───── Given records ─────
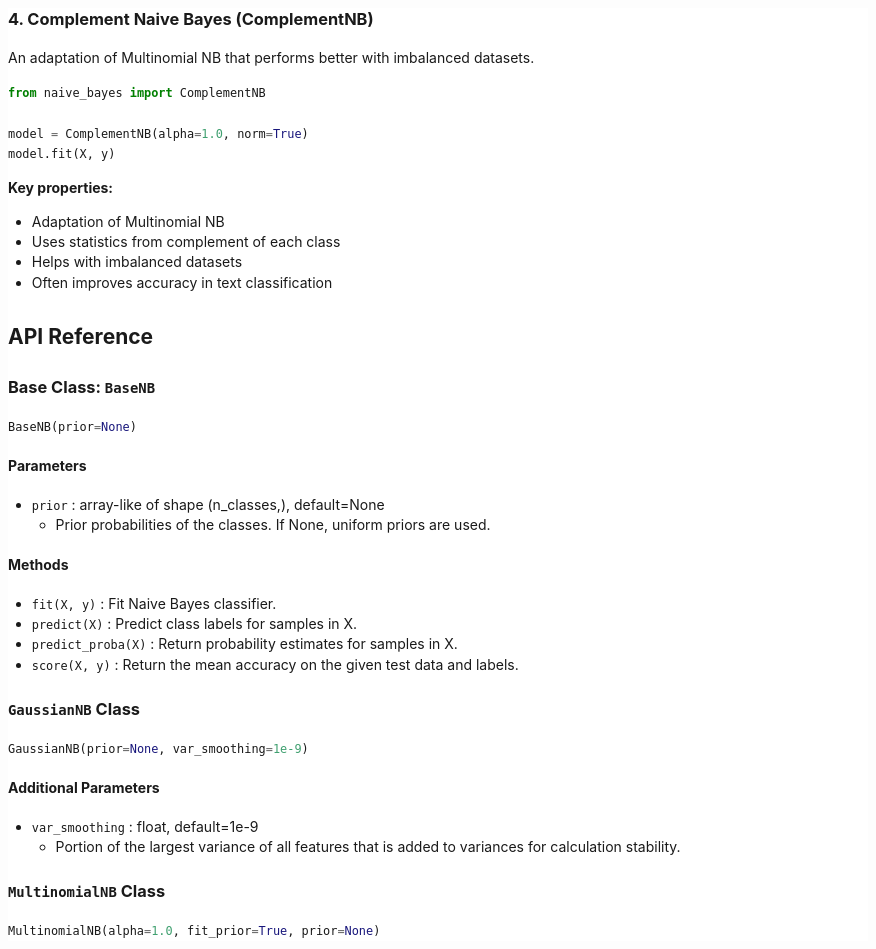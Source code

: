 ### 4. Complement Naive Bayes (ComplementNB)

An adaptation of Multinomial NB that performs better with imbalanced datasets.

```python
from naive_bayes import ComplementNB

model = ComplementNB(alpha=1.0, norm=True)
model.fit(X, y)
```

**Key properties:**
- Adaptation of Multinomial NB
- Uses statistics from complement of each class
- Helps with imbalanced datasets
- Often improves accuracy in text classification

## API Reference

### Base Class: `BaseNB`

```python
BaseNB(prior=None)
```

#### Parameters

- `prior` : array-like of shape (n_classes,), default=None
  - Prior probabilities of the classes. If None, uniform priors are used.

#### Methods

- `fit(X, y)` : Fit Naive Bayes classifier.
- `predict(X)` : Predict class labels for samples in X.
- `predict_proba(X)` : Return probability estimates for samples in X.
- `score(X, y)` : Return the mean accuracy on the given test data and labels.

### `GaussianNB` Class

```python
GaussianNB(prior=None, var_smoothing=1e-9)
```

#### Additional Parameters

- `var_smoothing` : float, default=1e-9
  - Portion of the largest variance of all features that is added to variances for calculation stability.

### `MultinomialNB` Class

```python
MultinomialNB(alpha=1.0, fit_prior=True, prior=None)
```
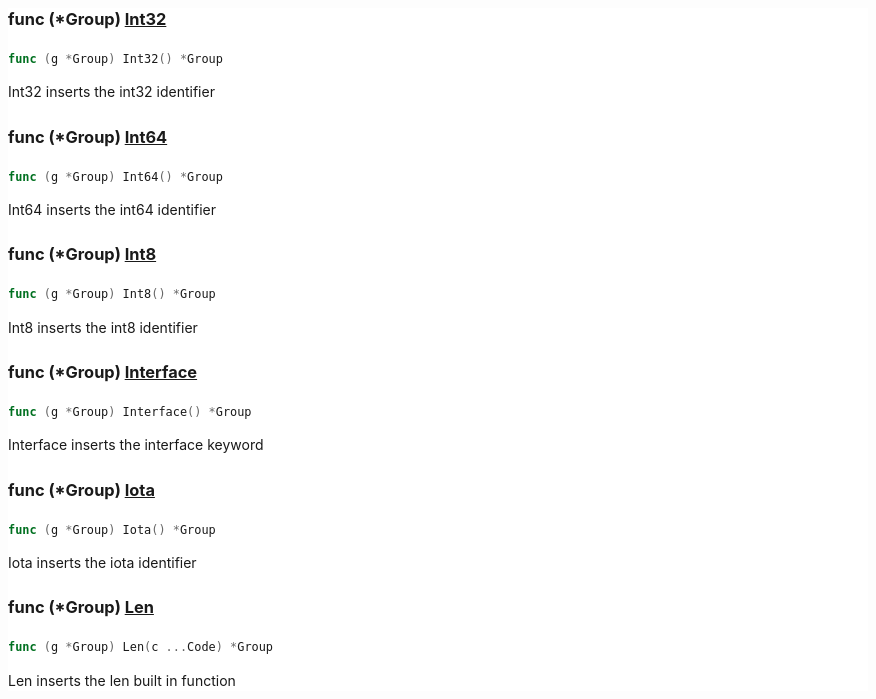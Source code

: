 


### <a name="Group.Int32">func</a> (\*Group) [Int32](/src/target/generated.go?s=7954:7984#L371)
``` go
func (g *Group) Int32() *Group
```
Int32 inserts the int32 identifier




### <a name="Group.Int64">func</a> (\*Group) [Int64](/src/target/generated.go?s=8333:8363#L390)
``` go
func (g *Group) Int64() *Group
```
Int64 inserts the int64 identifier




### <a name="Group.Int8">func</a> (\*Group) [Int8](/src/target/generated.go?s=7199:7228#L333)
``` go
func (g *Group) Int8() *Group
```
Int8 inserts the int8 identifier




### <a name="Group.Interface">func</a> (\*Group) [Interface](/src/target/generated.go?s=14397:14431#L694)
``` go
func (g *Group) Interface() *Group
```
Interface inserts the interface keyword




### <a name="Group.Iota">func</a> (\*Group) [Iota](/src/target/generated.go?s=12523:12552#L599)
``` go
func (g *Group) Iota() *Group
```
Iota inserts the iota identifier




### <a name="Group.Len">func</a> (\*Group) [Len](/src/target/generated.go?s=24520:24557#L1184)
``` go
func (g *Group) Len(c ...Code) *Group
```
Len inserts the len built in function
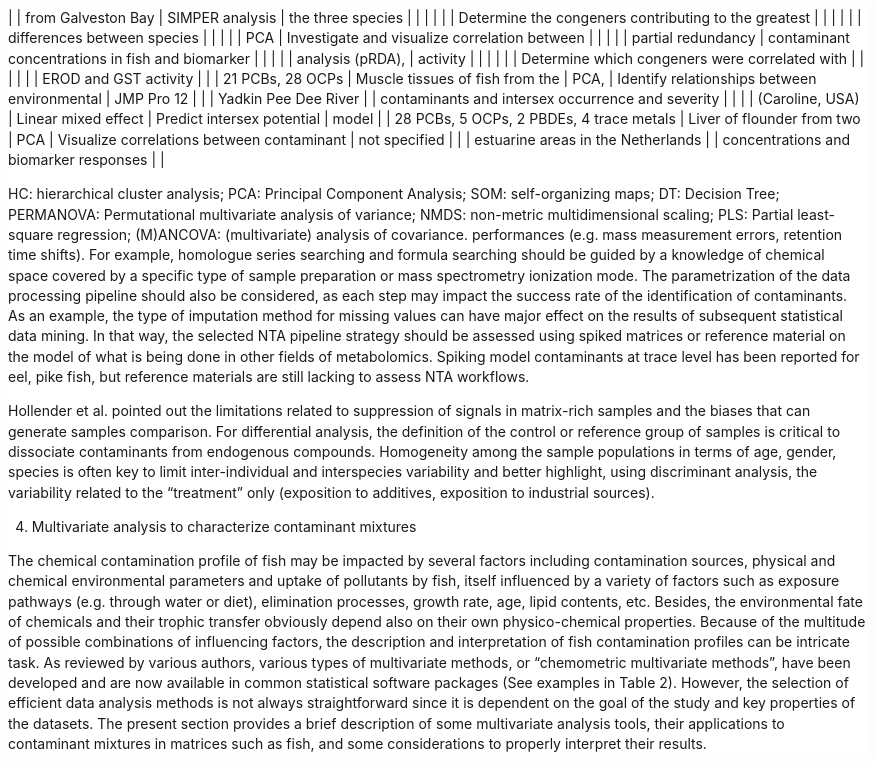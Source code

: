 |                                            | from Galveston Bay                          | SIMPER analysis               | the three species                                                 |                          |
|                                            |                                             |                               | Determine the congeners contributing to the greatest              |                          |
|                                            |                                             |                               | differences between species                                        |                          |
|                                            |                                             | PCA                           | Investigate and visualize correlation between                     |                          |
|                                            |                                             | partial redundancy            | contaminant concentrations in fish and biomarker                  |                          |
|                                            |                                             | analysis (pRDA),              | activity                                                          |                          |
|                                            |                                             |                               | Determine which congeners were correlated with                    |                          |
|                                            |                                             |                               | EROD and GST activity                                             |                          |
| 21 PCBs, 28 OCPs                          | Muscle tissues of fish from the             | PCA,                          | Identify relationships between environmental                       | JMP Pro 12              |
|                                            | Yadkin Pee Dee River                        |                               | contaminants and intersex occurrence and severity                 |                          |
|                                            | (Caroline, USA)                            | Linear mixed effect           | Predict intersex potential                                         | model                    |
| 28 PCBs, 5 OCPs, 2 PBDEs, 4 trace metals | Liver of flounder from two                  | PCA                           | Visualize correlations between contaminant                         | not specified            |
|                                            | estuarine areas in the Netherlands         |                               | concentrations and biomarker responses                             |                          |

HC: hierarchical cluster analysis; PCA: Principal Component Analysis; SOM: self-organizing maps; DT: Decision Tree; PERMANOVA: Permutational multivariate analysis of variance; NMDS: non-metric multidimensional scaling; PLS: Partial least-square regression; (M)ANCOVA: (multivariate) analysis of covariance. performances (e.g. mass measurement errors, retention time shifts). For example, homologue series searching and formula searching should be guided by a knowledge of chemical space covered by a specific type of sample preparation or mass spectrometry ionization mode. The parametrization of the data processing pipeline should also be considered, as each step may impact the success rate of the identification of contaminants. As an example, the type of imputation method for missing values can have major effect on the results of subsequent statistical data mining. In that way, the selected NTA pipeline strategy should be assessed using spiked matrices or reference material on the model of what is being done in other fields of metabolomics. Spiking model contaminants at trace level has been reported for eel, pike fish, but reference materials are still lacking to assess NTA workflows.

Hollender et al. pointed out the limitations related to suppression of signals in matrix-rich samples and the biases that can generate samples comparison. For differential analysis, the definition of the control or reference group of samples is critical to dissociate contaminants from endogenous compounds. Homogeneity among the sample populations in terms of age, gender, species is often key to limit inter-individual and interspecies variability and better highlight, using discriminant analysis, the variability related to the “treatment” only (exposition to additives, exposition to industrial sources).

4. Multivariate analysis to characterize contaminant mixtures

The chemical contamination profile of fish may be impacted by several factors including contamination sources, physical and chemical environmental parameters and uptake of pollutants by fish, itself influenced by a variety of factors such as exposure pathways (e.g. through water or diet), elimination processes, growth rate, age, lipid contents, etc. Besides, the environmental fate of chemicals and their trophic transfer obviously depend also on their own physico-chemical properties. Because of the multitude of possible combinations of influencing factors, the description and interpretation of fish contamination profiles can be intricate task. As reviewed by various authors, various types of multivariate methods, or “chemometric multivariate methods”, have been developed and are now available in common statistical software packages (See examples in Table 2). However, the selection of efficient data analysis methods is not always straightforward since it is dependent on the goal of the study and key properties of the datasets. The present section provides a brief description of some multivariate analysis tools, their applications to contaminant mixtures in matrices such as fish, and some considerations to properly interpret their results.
─────
## What is expected
Skip the pictures, please, and transcribe only the lines from the beginning of the material through the one that contains "Interface inserts the interface keyword".

## Answer box
Source code

: ### 4. Complement Naive Bayes (ComplementNB)

An adaptation of Multinomial NB that performs better with imbalanced datasets.

```python
from naive_bayes import ComplementNB

model = ComplementNB(alpha=1.0, norm=True)
model.fit(X, y)
```

**Key properties:**
- Adaptation of Multinomial NB
- Uses statistics from complement of each class
- Helps with imbalanced datasets
- Often improves accuracy in text classification

## API Reference

### Base Class: `BaseNB`

```python
BaseNB(prior=None)
```

#### Parameters

- `prior` : array-like of shape (n_classes,), default=None
  - Prior probabilities of the classes. If None, uniform priors are used.

#### Methods

- `fit(X, y)` : Fit Naive Bayes classifier.
- `predict(X)` : Predict class labels for samples in X.
- `predict_proba(X)` : Return probability estimates for samples in X.
- `score(X, y)` : Return the mean accuracy on the given test data and labels.

### `GaussianNB` Class

```python
GaussianNB(prior=None, var_smoothing=1e-9)
```

#### Additional Parameters

- `var_smoothing` : float, default=1e-9
  - Portion of the largest variance of all features that is added to variances for calculation stability.

### `MultinomialNB` Class

```python
MultinomialNB(alpha=1.0, fit_prior=True, prior=None)
```
Source code

: 


### <a name="Group.Int32">func</a> (\*Group) [Int32](/src/target/generated.go?s=7954:7984#L371)
``` go
func (g *Group) Int32() *Group
```
Int32 inserts the int32 identifier




### <a name="Group.Int64">func</a> (\*Group) [Int64](/src/target/generated.go?s=8333:8363#L390)
``` go
func (g *Group) Int64() *Group
```
Int64 inserts the int64 identifier




### <a name="Group.Int8">func</a> (\*Group) [Int8](/src/target/generated.go?s=7199:7228#L333)
``` go
func (g *Group) Int8() *Group
```
Int8 inserts the int8 identifier




### <a name="Group.Interface">func</a> (\*Group) [Interface](/src/target/generated.go?s=14397:14431#L694)
``` go
func (g *Group) Interface() *Group
```
Interface inserts the interface keyword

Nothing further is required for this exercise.